Maginnis, now ‘Baron Maginnis of Drumglass’, was the focus of international criticism when he said in June that gay relationships were “a rung on the ladder” towards bestiality. He also stated that homosexuals were ‘deviants’ and ‘paedophiles’.

Maginnis, who had supported the party leadership bid of former news anchorman Mike Nesbitt, was suspended by Nesbitt over his comments. He finally broke with the party after he referred to gay marriage as “unnatural and deviant behaviour”.

Announcing his resignation, the hardliner said it was a “mistake” to elect Nesbitt as party leader.

The UUP leader offered to restore the party whip just hours before the resignation in an effort to heal the rift with one of the party’s most senior and influential members. But he turned it down.

Mr Maginnis said: “If ever there was a hollow gesture in the 11th hour, that was it.”

Mr Nesbitt said: “This is not the outcome I have been seeking -- quite the opposite, in fact. On behalf of the party and the unionist people more widely, we owe a debt of gratitude to Ken Maginnis.”
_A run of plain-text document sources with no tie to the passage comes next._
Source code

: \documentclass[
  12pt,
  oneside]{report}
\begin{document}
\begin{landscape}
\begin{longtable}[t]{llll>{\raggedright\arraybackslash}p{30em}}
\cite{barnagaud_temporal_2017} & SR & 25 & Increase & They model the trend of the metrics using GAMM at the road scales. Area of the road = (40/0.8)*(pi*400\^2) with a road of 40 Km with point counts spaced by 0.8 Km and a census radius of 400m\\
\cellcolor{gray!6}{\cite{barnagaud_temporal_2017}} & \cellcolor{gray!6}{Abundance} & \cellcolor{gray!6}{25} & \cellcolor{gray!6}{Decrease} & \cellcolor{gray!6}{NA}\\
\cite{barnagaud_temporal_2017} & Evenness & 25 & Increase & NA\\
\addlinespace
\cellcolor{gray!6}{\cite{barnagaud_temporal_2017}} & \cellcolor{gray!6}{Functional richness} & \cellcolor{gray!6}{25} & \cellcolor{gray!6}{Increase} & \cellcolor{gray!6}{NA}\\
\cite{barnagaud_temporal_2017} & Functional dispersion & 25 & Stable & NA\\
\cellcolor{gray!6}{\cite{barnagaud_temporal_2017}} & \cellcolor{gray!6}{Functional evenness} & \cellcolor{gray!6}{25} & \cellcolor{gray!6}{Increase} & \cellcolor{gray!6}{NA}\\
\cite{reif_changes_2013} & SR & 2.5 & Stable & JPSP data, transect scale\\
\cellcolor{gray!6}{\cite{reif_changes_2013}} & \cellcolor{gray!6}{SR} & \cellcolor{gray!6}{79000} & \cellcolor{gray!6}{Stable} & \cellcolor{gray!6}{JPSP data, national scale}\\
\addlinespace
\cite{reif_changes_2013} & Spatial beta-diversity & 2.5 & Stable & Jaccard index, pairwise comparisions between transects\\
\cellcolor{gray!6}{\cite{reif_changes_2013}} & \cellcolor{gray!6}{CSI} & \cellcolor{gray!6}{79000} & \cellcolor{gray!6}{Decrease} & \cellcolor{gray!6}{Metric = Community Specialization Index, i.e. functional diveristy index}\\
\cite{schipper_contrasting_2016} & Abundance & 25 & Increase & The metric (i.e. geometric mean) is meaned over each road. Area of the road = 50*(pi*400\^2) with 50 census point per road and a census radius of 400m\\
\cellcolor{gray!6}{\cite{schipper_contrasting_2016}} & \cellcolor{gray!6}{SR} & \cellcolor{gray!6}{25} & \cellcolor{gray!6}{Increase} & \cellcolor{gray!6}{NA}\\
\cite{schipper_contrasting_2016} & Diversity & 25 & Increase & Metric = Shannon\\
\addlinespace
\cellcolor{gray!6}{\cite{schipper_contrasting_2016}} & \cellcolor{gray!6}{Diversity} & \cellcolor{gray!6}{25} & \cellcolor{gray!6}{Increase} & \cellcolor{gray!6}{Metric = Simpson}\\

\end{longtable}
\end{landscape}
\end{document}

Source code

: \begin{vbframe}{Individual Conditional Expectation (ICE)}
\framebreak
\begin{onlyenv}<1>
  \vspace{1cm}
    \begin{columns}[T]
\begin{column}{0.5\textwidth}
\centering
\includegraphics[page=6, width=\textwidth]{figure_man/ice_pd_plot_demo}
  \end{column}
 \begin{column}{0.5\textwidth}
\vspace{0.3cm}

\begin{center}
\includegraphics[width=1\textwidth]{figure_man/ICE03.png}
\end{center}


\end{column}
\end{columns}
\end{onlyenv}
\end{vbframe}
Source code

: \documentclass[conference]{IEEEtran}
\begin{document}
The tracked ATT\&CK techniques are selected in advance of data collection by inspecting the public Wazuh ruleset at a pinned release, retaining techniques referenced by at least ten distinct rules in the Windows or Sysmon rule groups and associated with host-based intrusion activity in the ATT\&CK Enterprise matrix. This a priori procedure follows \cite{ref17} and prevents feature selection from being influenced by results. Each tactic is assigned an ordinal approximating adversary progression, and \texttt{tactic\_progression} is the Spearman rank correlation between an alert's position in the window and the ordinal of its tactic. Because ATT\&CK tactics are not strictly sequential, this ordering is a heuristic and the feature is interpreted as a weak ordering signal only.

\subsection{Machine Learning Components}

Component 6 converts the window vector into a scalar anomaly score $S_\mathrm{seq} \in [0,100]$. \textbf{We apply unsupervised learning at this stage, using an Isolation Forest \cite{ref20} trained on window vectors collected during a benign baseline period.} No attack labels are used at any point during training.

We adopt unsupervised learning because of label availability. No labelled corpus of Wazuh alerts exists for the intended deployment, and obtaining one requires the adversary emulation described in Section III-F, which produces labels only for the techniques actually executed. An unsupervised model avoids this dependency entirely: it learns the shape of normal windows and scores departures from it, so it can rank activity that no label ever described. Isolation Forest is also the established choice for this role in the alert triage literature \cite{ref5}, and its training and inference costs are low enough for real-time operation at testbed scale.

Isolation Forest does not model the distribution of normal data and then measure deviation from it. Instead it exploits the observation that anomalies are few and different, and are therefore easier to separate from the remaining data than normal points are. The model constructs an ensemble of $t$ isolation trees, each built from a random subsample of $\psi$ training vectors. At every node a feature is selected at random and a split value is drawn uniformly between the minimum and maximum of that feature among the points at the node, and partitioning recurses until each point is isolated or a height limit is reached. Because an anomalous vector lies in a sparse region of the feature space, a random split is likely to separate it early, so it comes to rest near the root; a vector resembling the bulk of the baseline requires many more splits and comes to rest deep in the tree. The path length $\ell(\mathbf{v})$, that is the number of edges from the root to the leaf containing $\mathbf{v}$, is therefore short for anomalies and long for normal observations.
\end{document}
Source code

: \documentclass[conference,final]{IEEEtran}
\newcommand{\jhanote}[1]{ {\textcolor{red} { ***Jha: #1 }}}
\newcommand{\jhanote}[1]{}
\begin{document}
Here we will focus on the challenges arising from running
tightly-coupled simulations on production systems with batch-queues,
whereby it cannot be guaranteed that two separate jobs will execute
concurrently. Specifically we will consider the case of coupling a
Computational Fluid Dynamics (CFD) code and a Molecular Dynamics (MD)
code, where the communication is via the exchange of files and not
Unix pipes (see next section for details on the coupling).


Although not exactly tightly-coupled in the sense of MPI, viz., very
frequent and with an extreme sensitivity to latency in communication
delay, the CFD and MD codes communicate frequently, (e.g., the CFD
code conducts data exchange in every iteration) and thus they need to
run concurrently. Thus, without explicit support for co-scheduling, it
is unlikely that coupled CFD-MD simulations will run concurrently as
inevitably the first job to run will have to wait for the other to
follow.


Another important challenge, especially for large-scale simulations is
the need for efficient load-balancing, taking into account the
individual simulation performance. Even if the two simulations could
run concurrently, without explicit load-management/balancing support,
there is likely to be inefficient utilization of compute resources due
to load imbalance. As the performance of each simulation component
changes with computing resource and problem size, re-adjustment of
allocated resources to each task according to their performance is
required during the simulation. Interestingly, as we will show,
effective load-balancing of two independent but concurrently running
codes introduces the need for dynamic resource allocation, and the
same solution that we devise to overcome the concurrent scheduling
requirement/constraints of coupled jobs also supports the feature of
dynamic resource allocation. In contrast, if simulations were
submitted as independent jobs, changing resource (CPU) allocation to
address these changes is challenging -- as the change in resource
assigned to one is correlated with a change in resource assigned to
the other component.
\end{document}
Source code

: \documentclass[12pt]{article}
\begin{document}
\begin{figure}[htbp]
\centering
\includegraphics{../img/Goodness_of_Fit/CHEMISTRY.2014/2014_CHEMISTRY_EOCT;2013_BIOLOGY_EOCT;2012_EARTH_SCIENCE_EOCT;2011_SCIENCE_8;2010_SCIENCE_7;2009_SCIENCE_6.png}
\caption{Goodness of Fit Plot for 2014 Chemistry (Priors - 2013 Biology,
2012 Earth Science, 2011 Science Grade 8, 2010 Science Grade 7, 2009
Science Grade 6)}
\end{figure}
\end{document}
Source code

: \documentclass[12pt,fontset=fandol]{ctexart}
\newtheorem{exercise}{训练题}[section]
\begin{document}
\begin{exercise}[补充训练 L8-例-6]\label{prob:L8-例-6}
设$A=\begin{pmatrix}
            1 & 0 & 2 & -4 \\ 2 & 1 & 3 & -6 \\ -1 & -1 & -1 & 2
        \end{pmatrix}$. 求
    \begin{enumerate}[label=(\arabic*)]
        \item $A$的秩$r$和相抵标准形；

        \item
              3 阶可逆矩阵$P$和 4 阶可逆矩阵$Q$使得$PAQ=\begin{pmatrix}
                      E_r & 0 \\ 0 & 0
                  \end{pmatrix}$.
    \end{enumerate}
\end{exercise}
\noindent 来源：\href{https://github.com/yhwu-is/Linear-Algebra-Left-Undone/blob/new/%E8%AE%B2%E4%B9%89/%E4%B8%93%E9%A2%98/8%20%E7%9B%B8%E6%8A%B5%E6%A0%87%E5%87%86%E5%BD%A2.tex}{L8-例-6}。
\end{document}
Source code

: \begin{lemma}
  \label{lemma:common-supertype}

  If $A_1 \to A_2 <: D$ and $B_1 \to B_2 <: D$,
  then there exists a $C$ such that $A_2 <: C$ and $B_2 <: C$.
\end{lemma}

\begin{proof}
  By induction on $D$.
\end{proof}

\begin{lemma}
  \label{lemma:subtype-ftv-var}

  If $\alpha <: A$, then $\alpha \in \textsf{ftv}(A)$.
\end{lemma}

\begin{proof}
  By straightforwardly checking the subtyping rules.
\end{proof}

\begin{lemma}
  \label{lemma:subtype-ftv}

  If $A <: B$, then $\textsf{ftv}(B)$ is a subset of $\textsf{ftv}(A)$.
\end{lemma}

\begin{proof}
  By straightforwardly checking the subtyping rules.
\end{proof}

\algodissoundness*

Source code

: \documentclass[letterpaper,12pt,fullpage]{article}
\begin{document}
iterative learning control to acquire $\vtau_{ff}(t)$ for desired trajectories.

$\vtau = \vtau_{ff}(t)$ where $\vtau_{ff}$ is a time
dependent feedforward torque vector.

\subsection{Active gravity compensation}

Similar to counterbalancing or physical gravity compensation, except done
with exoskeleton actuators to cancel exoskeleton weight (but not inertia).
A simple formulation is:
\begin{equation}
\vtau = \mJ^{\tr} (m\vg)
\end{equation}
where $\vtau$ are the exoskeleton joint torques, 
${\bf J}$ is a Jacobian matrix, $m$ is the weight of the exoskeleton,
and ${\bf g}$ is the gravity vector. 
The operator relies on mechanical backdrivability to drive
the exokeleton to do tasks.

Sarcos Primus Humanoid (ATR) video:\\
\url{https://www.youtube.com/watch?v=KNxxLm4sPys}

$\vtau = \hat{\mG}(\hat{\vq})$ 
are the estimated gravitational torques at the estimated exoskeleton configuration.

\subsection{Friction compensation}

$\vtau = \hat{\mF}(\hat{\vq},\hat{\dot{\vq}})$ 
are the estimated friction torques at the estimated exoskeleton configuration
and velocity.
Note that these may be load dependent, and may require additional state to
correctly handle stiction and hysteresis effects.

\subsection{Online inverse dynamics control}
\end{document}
Mr Maginnis was an MP from 1983 to 2001. He served in the murderous B-Specials and was later a major in the British Army’s equally controversial UDR.

A popular figure within the mainstream media, which presented him as a liberal among unionist hard liners, he is remembered by republicans for the gloating remarks he made in the aftermath of the killings of IRA Volunteers Brian Campbell and Colm McGirr.

After the two were shot dead by the British Army’s SAS in December 1983 near Coalisland, County Tyrone, Maginnis said: “Two swallows do not make a summer. One would be foolish to gloat on this particularly successful operation, because in the very nature of things, there are many more godfathers and leaders within the IRA organisation.

“Nonetheless one is grateful to the security forces for preemptive action which has obviously saved the lives of innocent people.’’

Ater eight IRA Volunteers were ambushed and killed at Loughgall on 8 May 1987, Maginnis said he was “encouraged” and called for selective internment.

The UUP ‘security’ spokesperson has also maintained that human rights lawyers Pat Finucane and Rosemary Nelson were IRA sympathisers.

Confirming his resignation this week he said: “I have agonised over the last three months. Currently there is no room for independent or logical thinking within the party and that does not suit me.”